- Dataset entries
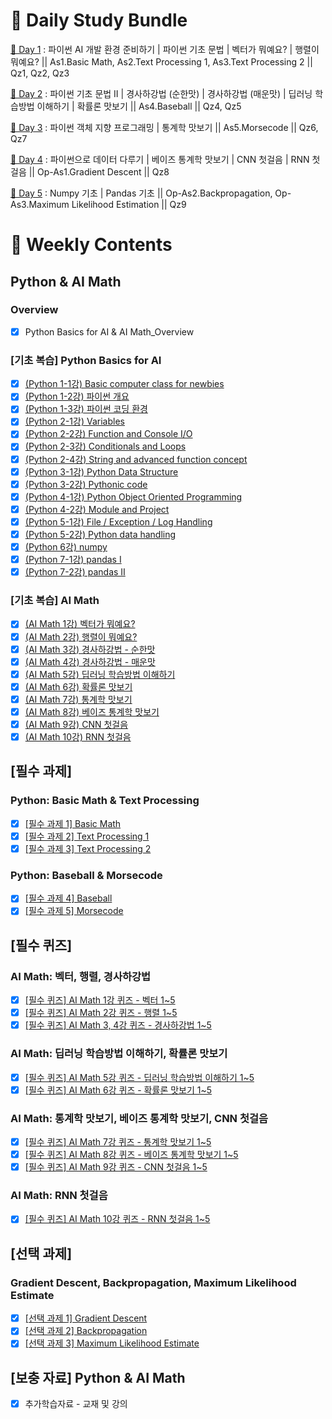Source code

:# :notebook_with_decorative_cover: Daily Study Bundle

[🍈 Day 1](https://github.com/iamtrueline/Boostcamp_AI_Tech_Note/tree/main/LEVEL1_U_1/Day1 "Day 1") : 파이썬 AI 개발 환경 준비하기 | 파이썬 기초 문법 | 벡터가 뭐예요? | 행렬이 뭐예요? || As1.Basic Math, As2.Text Processing 1, As3.Text Processing 2 || Qz1, Qz2, Qz3

[🍑 Day 2](https://github.com/iamtrueline/Boostcamp_AI_Tech_Note/tree/main/LEVEL1_U_1/Day2 "Day 2") : 파이썬 기초 문법 II | 경사하강법 (순한맛) | 경사하강법 (매운맛) | 딥러닝 학습방법 이해하기 | 확률론 맛보기 || As4.Baseball || Qz4, Qz5

[🍋 Day 3](https://github.com/iamtrueline/Boostcamp_AI_Tech_Note/tree/main/LEVEL1_U_1/Day3 "Day 3") : 파이썬 객체 지향 프로그래밍 | 통계학 맛보기 || As5.Morsecode || Qz6, Qz7

[🍓 Day 4](https://github.com/iamtrueline/Boostcamp_AI_Tech_Note/tree/main/LEVEL1_U_1/Day4 "Day 4") : 파이썬으로 데이터 다루기 | 베이즈 통계학 맛보기 | CNN 첫걸음 | RNN 첫걸음 || Op-As1.Gradient Descent || Qz8

[🍐 Day 5](https://github.com/iamtrueline/Boostcamp_AI_Tech_Note/tree/main/LEVEL1_U_1/Day5 "Day 5") : Numpy 기초 | Pandas 기초 || Op-As2.Backpropagation, Op-As3.Maximum Likelihood Estimation || Qz9

# :date: Weekly Contents
## Python & AI Math
### Overview
- [x] Python Basics for AI & AI Math_Overview
### [기초 복습] Python Basics for AI
- [x] [(Python 1-1강) Basic computer class for newbies](https://github.com/iamtrueline/Boostcamp_AI_Tech_Note/blob/main/LEVEL1_U_1/Day1/Note.md "Day1 Note")
- [x] [(Python 1-2강) 파이썬 개요](https://github.com/iamtrueline/Boostcamp_AI_Tech_Note/blob/main/LEVEL1_U_1/Day1/Note.md "Day1 Note")
- [x] [(Python 1-3강) 파이썬 코딩 환경](https://github.com/iamtrueline/Boostcamp_AI_Tech_Note/blob/main/LEVEL1_U_1/Day1/Note.md "Day1 Note")
- [x] [(Python 2-1강) Variables](https://github.com/iamtrueline/Boostcamp_AI_Tech_Note/blob/main/LEVEL1_U_1/Day1/Note.md "Day1 Note")
- [x] [(Python 2-2강) Function and Console I/O](https://github.com/iamtrueline/Boostcamp_AI_Tech_Note/blob/main/LEVEL1_U_1/Day1/Note.md "Day1 Note")
- [x] [(Python 2-3강) Conditionals and Loops](https://github.com/iamtrueline/Boostcamp_AI_Tech_Note/blob/main/LEVEL1_U_1/Day1/Note.md "Day1 Note")
- [x] [(Python 2-4강) String and advanced function concept](https://github.com/iamtrueline/Boostcamp_AI_Tech_Note/blob/main/LEVEL1_U_1/Day1/Note.md "Day1 Note")
- [x] [(Python 3-1강) Python Data Structure](https://github.com/iamtrueline/Boostcamp_AI_Tech_Note/blob/main/LEVEL1_U_1/Day2/Note.md "Day2 Note")
- [x] [(Python 3-2강) Pythonic code](https://github.com/iamtrueline/Boostcamp_AI_Tech_Note/blob/main/LEVEL1_U_1/Day2/Note.md "Day2 Note")
- [x] [(Python 4-1강) Python Object Oriented Programming](https://github.com/iamtrueline/Boostcamp_AI_Tech_Note/blob/main/LEVEL1_U_1/Day3/Note.md "Day3 Note")
- [x] [(Python 4-2강) Module and Project](https://github.com/iamtrueline/Boostcamp_AI_Tech_Note/blob/main/LEVEL1_U_1/Day3/Note.md "Day3 Note")
- [x] [(Python 5-1강) File / Exception / Log Handling](https://github.com/iamtrueline/Boostcamp_AI_Tech_Note/blob/main/LEVEL1_U_1/Day4/Note.md "Day4 Note")
- [x] [(Python 5-2강) Python data handling](https://github.com/iamtrueline/Boostcamp_AI_Tech_Note/blob/main/LEVEL1_U_1/Day4/Note.md "Day4 Note")
- [x] [(Python 6강) numpy](https://github.com/iamtrueline/Boostcamp_AI_Tech_Note/blob/main/LEVEL1_U_1/Day5/Note.md "Day5 Note")
- [x] [(Python 7-1강) pandas I](https://github.com/iamtrueline/Boostcamp_AI_Tech_Note/blob/main/LEVEL1_U_1/Day5/Note.md "Day5 Note")
- [x] [(Python 7-2강) pandas II](https://github.com/iamtrueline/Boostcamp_AI_Tech_Note/blob/main/LEVEL1_U_1/Day5/Note.md "Day5 Note")
### [기초 복습] AI Math
- [x] [(AI Math 1강) 벡터가 뭐예요?](https://github.com/iamtrueline/Boostcamp_AI_Tech_Note/blob/main/LEVEL1_U_1/Day1/Note.md "Day1 Note")
- [x] [(AI Math 2강) 행렬이 뭐예요?](https://github.com/iamtrueline/Boostcamp_AI_Tech_Note/blob/main/LEVEL1_U_1/Day1/Note.md "Day1 Note")
- [x] [(AI Math 3강) 경사하강법 - 순한맛](https://github.com/iamtrueline/Boostcamp_AI_Tech_Note/blob/main/LEVEL1_U_1/Day2/Note.md "Day2 Note")
- [x] [(AI Math 4강) 경사하강법 - 매운맛](https://github.com/iamtrueline/Boostcamp_AI_Tech_Note/blob/main/LEVEL1_U_1/Day2/Note.md "Day2 Note")
- [x] [(AI Math 5강) 딥러닝 학습방법 이해하기](https://github.com/iamtrueline/Boostcamp_AI_Tech_Note/blob/main/LEVEL1_U_1/Day2/Note.md "Day2 Note")
- [x] [(AI Math 6강) 확률론 맛보기](https://github.com/iamtrueline/Boostcamp_AI_Tech_Note/blob/main/LEVEL1_U_1/Day2/Note.md "Day2 Note")
- [x] [(AI Math 7강) 통계학 맛보기](https://github.com/iamtrueline/Boostcamp_AI_Tech_Note/blob/main/LEVEL1_U_1/Day3/Note.md "Day3 Note")
- [x] [(AI Math 8강) 베이즈 통계학 맛보기](https://github.com/iamtrueline/Boostcamp_AI_Tech_Note/blob/main/LEVEL1_U_1/Day4/Note.md "Day4 Note")
- [x] [(AI Math 9강) CNN 첫걸음](https://github.com/iamtrueline/Boostcamp_AI_Tech_Note/blob/main/LEVEL1_U_1/Day4/Note.md "Day4 Note")
- [x] [(AI Math 10강) RNN 첫걸음](https://github.com/iamtrueline/Boostcamp_AI_Tech_Note/blob/main/LEVEL1_U_1/Day4/Note.md "Day4 Note")
## [필수 과제]
### Python: Basic Math & Text Processing
- [x] [[필수 과제 1] Basic Math](https://github.com/iamtrueline/Boostcamp_AI_Tech_Note/blob/main/LEVEL1_U_1/Day1/Assignment_1_Basic_Math.py "Day1 As1")
- [x] [[필수 과제 2] Text Processing 1](https://github.com/iamtrueline/Boostcamp_AI_Tech_Note/blob/main/LEVEL1_U_1/Day1/Assignment_2_Text_Processing_1.py "Day1 As2")
- [x] [[필수 과제 3] Text Processing 2](https://github.com/iamtrueline/Boostcamp_AI_Tech_Note/blob/main/LEVEL1_U_1/Day1/Assignment_3_Text_Processing_2.py "Day1 As3")
### Python: Baseball & Morsecode
- [x] [[필수 과제 4] Baseball](https://github.com/iamtrueline/Boostcamp_AI_Tech_Note/blob/main/LEVEL1_U_1/Day2/Assignment4_Baseball.py "Day2 As4")
- [x] [[필수 과제 5] Morsecode](https://github.com/iamtrueline/Boostcamp_AI_Tech_Note/blob/main/LEVEL1_U_1/Day3/Assignment_5_Morsecode.py "Day3 As5")
## [필수 퀴즈]
### AI Math: 벡터, 행렬, 경사하강법
- [x] [[필수 퀴즈] AI Math 1강 퀴즈 - 벡터 1~5](https://github.com/iamtrueline/Boostcamp_AI_Tech_Note/blob/main/LEVEL1_U_1/Day1/Quiz01.md "Day1 Qz1")
- [x] [[필수 퀴즈] AI Math 2강 퀴즈 - 행렬 1~5](https://github.com/iamtrueline/Boostcamp_AI_Tech_Note/blob/main/LEVEL1_U_1/Day1/Quiz02.md "Day1 Qz2")
- [x] [[필수 퀴즈] AI Math 3, 4강 퀴즈 - 경사하강법 1~5](https://github.com/iamtrueline/Boostcamp_AI_Tech_Note/blob/main/LEVEL1_U_1/Day1/Quiz03.md "Day1 Qz3")
### AI Math: 딥러닝 학습방법 이해하기, 확률론 맛보기
- [x] [[필수 퀴즈] AI Math 5강 퀴즈 - 딥러닝 학습방법 이해하기 1~5](https://github.com/iamtrueline/Boostcamp_AI_Tech_Note/blob/main/LEVEL1_U_1/Day2/Quiz04.md "Day2 Qz4")
- [x] [[필수 퀴즈] AI Math 6강 퀴즈 - 확률론 맛보기 1~5](https://github.com/iamtrueline/Boostcamp_AI_Tech_Note/blob/main/LEVEL1_U_1/Day2/Quiz05.md "Day2 Qz5")
### AI Math: 통계학 맛보기, 베이즈 통계학 맛보기, CNN 첫걸음
- [x] [[필수 퀴즈] AI Math 7강 퀴즈 - 통계학 맛보기 1~5](https://github.com/iamtrueline/Boostcamp_AI_Tech_Note/blob/main/LEVEL1_U_1/Day3/Quiz06.md "Day3 Qz6")
- [x] [[필수 퀴즈] AI Math 8강 퀴즈 - 베이즈 통계학 맛보기 1~5](https://github.com/iamtrueline/Boostcamp_AI_Tech_Note/blob/main/LEVEL1_U_1/Day3/Quiz07.md "Day3 Qz7")
- [x] [[필수 퀴즈] AI Math 9강 퀴즈 - CNN 첫걸음 1~5](https://github.com/iamtrueline/Boostcamp_AI_Tech_Note/blob/main/LEVEL1_U_1/Day4/Quiz08.md "Day4 Qz8")
### AI Math: RNN 첫걸음
- [x] [[필수 퀴즈] AI Math 10강 퀴즈 - RNN 첫걸음 1~5](https://github.com/iamtrueline/Boostcamp_AI_Tech_Note/blob/main/LEVEL1_U_1/Day5/Quiz09.md "Day5 Qz9")
## [선택 과제]
### Gradient Descent, Backpropagation, Maximum Likelihood Estimate
- [x] [[선택 과제 1] Gradient Descent](https://github.com/iamtrueline/Boostcamp_AI_Tech_Note/blob/main/LEVEL1_U_1/Day4/Optional_Assignment_1_Gradient%20Descent.ipynb "Day4 Op-As1")
- [x] [[선택 과제 2] Backpropagation](https://github.com/iamtrueline/Boostcamp_AI_Tech_Note/blob/main/LEVEL1_U_1/Day5/Optional_Assignment_2_Backpropagation.ipynb "Day5 Op-As2")
- [x] [[선택 과제 3] Maximum Likelihood Estimate](https://github.com/iamtrueline/Boostcamp_AI_Tech_Note/blob/main/LEVEL1_U_1/Day5/Optional_Assignment_3_Maximum%20Likelihood%20Estimation(MLE).ipynb "Day5 Op-As3")
## [보충 자료] Python & AI Math
- [x] 추가학습자료 - 교재 및 강의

- Problem description
A verbatim transcription is needed of the lines above, starting at the line with "- [x] [(Python 6강)" and ending at the line with "- [x] [(Python 7-1강)", both included, and of nothing else.

- Result
- [x] [(Python 6강) numpy](https://github.com/iamtrueline/Boostcamp_AI_Tech_Note/blob/main/LEVEL1_U_1/Day5/Note.md "Day5 Note")
- [x] [(Python 7-1강) pandas I](https://github.com/iamtrueline/Boostcamp_AI_Tech_Note/blob/main/LEVEL1_U_1/Day5/Note.md "Day5 Note")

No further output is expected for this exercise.